**Goal of the exercise**
Locate the string "username" in the records below. Copy every line where it occurs.

Top of Records to process

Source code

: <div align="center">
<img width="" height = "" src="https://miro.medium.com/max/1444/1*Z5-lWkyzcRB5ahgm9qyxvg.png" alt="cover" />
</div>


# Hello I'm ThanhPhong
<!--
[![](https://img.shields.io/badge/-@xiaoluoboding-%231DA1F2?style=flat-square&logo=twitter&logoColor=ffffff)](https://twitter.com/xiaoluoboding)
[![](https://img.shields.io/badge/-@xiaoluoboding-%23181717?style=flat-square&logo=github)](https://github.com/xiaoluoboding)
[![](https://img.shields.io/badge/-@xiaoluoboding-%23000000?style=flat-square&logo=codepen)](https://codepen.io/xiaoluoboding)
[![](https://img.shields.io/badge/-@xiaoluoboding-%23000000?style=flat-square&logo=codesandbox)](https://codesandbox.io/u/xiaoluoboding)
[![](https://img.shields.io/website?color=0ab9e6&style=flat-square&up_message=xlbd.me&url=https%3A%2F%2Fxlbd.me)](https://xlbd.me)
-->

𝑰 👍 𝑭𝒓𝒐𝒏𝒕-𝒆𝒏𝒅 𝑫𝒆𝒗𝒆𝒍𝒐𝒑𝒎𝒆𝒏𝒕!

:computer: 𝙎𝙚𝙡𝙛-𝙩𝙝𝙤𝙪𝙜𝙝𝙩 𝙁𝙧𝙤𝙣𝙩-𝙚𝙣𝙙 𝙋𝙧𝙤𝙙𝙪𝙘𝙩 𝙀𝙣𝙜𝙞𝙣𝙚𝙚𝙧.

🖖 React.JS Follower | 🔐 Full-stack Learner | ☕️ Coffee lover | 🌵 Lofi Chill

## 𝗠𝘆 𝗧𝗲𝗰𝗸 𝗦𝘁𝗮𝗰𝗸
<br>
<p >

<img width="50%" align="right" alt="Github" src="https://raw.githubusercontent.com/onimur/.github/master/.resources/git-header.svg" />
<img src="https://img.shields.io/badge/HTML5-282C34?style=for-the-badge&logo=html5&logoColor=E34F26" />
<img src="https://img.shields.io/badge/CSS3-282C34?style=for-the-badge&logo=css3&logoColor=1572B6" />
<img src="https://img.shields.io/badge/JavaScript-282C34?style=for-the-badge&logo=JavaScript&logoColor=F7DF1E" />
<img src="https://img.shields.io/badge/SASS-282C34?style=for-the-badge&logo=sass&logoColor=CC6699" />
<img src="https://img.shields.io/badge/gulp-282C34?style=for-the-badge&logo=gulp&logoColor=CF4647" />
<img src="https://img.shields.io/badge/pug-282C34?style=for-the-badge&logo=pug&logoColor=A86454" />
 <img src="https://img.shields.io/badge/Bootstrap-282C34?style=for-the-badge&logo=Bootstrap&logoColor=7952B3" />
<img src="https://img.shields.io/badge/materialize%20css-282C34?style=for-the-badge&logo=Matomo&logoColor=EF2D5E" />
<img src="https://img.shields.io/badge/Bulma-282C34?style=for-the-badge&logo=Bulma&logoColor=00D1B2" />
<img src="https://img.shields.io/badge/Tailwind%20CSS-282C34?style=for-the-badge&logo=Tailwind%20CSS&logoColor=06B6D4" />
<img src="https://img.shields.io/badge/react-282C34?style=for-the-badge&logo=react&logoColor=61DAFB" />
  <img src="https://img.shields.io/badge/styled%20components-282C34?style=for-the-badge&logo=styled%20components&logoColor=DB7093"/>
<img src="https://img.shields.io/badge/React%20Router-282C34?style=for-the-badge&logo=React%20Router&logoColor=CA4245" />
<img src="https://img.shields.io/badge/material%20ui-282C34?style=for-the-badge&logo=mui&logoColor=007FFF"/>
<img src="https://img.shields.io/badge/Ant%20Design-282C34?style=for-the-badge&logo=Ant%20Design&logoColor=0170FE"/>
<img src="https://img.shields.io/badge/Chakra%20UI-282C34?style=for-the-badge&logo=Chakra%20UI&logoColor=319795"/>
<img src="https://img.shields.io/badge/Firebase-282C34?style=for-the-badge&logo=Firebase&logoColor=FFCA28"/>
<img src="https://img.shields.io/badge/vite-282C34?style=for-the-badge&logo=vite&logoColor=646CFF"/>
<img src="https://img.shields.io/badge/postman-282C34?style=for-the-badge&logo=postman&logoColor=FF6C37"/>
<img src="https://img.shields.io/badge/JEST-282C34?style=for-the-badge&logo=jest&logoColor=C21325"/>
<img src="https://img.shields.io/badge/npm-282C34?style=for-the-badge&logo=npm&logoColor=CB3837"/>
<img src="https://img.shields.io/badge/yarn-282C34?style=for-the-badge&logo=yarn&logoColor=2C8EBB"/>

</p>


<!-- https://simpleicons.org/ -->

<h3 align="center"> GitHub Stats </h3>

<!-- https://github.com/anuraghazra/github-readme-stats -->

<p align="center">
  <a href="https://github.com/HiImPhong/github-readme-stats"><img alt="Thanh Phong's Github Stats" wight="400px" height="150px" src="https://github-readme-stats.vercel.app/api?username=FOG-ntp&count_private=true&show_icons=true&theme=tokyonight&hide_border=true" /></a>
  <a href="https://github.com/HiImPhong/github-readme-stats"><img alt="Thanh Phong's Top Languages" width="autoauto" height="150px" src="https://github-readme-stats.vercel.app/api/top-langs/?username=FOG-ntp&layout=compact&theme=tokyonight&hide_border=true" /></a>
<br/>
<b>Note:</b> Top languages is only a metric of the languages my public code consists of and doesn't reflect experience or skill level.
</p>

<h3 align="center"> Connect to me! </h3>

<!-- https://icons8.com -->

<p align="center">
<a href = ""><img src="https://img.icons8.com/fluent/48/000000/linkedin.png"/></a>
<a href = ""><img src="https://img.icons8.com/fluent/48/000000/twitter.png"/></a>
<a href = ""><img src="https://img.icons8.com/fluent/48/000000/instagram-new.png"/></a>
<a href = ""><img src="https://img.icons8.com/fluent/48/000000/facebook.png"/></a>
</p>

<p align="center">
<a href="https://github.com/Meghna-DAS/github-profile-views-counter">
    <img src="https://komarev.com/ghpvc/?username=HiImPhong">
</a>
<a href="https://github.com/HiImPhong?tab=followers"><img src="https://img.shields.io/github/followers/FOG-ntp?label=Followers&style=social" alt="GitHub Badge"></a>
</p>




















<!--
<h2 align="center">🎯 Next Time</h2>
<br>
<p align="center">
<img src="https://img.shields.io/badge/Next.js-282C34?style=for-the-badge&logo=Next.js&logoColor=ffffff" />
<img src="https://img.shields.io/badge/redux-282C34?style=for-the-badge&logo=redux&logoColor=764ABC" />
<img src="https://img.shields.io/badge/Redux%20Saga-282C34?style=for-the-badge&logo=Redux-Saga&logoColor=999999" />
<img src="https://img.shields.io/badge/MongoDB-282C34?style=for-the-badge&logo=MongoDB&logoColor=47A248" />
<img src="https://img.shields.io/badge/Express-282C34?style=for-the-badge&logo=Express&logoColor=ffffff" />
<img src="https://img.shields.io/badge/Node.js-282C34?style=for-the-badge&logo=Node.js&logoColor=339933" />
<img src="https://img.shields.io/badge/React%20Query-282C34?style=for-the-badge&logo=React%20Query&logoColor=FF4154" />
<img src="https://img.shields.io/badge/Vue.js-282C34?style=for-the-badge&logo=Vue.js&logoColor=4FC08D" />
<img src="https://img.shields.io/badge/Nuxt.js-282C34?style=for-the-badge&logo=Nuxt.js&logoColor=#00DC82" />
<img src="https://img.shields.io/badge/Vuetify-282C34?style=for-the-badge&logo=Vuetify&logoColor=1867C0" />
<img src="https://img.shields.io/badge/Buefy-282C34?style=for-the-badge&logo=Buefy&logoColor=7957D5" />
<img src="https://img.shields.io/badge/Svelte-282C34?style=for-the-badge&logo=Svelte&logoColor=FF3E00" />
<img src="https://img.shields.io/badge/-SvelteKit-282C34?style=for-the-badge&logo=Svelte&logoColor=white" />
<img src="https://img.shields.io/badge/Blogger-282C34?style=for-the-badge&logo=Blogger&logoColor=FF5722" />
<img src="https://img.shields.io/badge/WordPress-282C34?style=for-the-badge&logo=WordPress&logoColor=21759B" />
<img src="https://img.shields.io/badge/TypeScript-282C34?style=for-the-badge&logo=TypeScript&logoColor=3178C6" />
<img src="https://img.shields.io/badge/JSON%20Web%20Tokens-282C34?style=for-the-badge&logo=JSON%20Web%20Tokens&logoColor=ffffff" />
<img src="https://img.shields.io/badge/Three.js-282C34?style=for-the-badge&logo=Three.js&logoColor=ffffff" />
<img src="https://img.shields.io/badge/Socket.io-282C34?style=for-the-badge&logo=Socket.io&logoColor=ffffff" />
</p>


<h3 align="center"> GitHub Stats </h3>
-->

Bottom of Records to process

**Solution**
  <a href="https://github.com/HiImPhong/github-readme-stats"><img alt="Thanh Phong's Github Stats" wight="400px" height="150px" src="https://github-readme-stats.vercel.app/api?username=FOG-ntp&count_private=true&show_icons=true&theme=tokyonight&hide_border=true" /></a>
  <a href="https://github.com/HiImPhong/github-readme-stats"><img alt="Thanh Phong's Top Languages" width="autoauto" height="150px" src="https://github-readme-stats.vercel.app/api/top-langs/?username=FOG-ntp&layout=compact&theme=tokyonight&hide_border=true" /></a>
    <img src="https://komarev.com/ghpvc/?username=HiImPhong">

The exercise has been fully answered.